Noisy intermittent dynamical systems

Dr Mark Holland

Chaotic maps withe neutral (non-hyperbolic) fixed points display bursty intermittent phenomenon: periods of chaos interspersed with long stretches of regular dynamics. Dynamical questions are raised for multidimensional intermittency maps and the qualitative behaviour of such maps with the addition of noise. These maps are known to be useful for generating time series data with long-memory and applications include modelling queue and network behaviour.

Extreme Value Theory and Risk Analysis

Dr Mark Holland

For a sequence of random variables X_1,..X_n, extreme value thoery (EVT) is a study of the limiting distristibution of max(X_1,..X_n) (or some intermediate order) up to some linear scaling. A possible research project is to study EVT in the context of deterministic dynamical systems, where the sequence X_1,..,X_n can be viewed as an iteration generated from a deterministic map. Applications of EVT include climate systems, stochastic systems and finance.

Theory of dynamical systems with delay

Dr Jan Sieber

When a dynamical system is modelled by a differential equation with delayed arguments (see the famous Mackey-Glass equation for an example) the dimension of the phase space (that is, the space of possible initial conditions) is infinite-dimensional. That's why even a scalar delay differential equation (DDE) can show chaos with many unstable Lyapunov exponents.

While the basic theory for systems with constant delay is well settled, systems in which the delay depends on the state still offer many challenging open problems. One challenging project is the study of so-called homoclinic connections (orbits converging to an equilibrium forward and backward in time) and their relations to periodic orbits. At the moment there is no rigorous theory extending the classical theory for ordinary differential equations to DDEs with state-dependent delay. The source of the problem is that the time-t map for DDEs with state-dependent delay is only differentiable once (at least this only this could be proved until now).

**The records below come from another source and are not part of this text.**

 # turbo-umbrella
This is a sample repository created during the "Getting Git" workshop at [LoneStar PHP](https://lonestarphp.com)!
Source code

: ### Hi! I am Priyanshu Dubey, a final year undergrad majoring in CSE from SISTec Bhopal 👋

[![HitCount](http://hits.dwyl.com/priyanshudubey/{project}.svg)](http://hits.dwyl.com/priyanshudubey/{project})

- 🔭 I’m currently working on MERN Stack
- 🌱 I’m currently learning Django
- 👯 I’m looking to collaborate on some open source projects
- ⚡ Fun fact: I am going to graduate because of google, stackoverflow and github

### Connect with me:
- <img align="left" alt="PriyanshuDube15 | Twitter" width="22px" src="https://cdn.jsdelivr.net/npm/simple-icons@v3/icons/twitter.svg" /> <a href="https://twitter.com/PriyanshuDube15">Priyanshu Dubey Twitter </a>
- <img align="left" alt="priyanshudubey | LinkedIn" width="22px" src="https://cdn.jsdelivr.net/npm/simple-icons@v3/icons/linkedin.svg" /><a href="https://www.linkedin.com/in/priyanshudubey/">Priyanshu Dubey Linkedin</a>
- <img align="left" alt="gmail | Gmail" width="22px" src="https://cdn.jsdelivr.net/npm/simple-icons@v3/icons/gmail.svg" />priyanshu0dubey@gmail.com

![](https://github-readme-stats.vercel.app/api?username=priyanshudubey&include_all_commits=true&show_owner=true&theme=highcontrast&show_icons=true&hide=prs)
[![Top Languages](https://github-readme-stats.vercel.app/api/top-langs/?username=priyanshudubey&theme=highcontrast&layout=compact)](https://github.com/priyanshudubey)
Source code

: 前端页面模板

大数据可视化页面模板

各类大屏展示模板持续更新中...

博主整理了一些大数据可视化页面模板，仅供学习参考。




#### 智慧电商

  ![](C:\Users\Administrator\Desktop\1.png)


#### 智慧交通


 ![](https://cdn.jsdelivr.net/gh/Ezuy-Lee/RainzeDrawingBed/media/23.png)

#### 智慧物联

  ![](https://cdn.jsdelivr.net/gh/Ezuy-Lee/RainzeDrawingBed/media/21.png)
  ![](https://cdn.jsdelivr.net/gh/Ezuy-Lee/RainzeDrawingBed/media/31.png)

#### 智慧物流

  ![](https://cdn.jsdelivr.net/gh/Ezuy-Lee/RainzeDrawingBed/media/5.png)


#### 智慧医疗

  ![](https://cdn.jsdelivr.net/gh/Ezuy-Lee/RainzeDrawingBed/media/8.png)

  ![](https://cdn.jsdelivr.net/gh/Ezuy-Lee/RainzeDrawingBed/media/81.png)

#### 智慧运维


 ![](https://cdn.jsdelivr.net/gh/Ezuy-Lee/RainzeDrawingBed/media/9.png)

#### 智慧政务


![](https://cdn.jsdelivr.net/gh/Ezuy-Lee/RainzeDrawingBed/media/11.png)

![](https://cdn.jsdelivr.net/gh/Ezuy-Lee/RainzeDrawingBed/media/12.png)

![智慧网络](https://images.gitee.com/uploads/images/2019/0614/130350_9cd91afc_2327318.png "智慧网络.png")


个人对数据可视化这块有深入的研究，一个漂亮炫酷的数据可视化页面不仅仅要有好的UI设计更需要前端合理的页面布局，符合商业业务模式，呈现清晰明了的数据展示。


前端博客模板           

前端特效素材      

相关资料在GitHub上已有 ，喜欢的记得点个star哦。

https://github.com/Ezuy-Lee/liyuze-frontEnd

Another open problem is the persistence and regularity (smoothness of degree larger than one) of invariant manifolds. Solving this problem would permit the full generalization of center manifold theory for ordinary differential equations, and thus, all of the classical local bifurcation theory could be applied to DDEs with state-dependent delays.

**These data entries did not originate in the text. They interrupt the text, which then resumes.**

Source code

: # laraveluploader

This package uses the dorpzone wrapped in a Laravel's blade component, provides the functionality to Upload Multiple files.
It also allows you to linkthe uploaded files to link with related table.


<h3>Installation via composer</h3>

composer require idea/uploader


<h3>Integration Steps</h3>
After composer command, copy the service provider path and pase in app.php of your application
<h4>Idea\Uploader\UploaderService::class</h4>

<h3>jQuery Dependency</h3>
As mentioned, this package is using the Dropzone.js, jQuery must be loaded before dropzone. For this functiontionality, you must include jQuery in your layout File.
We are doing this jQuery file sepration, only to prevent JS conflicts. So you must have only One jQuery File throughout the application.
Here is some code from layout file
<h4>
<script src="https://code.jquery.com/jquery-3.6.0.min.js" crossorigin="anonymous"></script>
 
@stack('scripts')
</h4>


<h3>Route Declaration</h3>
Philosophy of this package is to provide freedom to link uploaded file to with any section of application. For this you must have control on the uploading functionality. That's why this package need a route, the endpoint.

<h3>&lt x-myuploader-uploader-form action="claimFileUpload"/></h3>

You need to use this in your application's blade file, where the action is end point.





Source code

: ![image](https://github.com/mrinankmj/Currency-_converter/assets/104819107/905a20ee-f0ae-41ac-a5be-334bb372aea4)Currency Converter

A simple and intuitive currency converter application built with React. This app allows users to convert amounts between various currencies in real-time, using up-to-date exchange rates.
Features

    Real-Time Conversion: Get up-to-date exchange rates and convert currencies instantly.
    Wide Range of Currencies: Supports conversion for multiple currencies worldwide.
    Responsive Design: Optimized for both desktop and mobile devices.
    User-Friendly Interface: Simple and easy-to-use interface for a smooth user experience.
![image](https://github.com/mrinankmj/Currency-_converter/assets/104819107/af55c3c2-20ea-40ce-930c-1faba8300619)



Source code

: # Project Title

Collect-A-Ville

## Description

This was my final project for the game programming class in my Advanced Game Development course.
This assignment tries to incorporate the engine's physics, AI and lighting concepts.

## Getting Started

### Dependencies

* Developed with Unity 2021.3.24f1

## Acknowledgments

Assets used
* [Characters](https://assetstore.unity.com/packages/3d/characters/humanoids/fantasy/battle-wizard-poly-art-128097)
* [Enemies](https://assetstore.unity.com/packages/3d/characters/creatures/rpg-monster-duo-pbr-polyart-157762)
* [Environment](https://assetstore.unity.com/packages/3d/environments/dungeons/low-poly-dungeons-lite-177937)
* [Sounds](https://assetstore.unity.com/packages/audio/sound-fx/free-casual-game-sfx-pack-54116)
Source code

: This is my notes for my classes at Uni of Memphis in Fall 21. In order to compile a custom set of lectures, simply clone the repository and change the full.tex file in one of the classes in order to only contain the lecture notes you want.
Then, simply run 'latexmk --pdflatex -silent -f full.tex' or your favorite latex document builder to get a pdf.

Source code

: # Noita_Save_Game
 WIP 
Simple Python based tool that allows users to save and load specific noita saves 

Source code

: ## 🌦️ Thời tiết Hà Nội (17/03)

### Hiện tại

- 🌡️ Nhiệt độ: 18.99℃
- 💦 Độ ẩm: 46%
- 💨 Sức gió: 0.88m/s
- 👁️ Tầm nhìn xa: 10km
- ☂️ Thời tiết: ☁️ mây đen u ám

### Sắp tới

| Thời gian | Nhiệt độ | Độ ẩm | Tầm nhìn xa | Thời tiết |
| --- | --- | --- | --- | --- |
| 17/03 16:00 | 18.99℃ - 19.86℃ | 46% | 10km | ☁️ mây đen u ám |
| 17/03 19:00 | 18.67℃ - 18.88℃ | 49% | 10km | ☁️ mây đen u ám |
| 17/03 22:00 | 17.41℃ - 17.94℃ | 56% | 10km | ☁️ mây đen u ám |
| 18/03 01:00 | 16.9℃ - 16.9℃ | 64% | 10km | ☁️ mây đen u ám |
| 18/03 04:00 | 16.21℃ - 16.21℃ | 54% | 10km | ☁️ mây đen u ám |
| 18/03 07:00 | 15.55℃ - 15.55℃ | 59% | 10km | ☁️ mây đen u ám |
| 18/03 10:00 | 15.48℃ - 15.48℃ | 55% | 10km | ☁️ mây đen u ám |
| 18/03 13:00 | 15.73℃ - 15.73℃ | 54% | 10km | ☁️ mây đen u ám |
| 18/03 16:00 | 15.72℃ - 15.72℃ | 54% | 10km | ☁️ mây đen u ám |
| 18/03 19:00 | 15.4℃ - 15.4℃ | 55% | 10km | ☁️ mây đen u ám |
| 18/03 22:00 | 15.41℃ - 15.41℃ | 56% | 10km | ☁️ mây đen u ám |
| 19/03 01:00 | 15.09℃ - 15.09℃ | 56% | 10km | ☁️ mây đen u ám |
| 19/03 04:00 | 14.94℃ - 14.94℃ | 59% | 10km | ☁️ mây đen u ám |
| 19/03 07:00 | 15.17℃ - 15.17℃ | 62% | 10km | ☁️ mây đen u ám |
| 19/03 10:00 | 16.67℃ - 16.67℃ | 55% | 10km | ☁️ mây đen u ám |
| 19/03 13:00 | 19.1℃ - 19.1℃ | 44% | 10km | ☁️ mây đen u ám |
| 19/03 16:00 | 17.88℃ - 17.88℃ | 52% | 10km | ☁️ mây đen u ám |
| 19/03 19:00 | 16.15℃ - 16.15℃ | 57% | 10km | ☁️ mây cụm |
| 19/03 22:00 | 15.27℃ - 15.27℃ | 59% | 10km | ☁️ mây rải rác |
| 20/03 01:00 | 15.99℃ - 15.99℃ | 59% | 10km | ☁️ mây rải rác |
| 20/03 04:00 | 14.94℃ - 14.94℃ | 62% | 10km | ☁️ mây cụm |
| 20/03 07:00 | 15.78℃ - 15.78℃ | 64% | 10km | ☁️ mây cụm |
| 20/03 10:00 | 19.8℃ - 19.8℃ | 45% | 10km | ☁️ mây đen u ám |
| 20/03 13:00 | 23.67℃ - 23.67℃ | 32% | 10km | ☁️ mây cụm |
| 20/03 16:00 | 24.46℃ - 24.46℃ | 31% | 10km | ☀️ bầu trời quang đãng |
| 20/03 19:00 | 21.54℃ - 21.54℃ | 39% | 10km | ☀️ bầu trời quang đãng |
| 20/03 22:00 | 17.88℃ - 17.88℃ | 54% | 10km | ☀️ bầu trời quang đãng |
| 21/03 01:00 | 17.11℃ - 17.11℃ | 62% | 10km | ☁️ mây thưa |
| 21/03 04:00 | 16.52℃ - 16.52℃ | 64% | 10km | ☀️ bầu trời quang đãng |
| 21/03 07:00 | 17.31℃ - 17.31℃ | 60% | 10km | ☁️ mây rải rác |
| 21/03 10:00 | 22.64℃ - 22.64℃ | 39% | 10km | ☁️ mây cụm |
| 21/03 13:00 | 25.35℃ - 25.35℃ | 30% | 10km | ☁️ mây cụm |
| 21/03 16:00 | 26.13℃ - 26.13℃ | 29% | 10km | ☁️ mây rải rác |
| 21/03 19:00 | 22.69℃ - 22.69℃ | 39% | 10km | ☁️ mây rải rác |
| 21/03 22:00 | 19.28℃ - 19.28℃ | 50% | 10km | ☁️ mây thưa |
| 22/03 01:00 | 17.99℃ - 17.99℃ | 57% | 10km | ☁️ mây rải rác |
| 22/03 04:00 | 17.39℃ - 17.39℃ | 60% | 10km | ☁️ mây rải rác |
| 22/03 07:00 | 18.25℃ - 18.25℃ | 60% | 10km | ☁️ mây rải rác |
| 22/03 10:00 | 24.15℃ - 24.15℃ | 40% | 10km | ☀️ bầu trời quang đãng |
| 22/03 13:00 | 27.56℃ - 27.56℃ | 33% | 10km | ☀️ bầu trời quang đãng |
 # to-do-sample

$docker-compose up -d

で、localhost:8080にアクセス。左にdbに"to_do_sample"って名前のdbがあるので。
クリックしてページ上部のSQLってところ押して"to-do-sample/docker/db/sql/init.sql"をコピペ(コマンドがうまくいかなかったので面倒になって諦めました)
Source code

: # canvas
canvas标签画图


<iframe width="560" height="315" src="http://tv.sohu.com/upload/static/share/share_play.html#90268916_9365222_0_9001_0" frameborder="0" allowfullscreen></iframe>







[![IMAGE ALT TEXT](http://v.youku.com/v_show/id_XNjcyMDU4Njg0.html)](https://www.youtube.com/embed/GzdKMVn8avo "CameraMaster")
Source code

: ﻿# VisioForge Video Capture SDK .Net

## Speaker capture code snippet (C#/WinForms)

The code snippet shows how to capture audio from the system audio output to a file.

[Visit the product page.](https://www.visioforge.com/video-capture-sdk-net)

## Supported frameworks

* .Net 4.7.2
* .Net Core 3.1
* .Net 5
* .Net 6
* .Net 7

Tracking bifurcations in experiments

Dr Jan Sieber

The introduction of a stabilising feedback control loop into a physical experiment with nonlinearities enables "equation solving" directly on the experiment. A feedback loop takes an output y(t) of the experiment, subtracts it from a reference signal r(t), and feeds back this difference y(t)-r(t) back into the experiment (processed and amplified by so-called control gains).

The approach taken here is to adjust r(t) iteratively (ideally in a Newton iteration) to make y(t)-r(t) identically zero. In this way, one uses the feedback loop to observe trajectories of the uncontrolled system. The advantage of this at first sight cumbersome approach is that the dynamical stability of the uncontrolled trajectory does not matter.

The long-term goal is to develop a set of tools equivalent to AUTO for experiments. A major obstacle in practical experiments is that, comparted to numerical calculations, the disturbance are much larger. Thus, many of the classical algorithms for finding and tracking bifurcations (say, saddle-node or Hopf bifurcation) have to be re-developed.

Collaborators in Bristol and Plymouth have set up flexible mechanical and electrical experiments where new ideas for algorithms can be tested.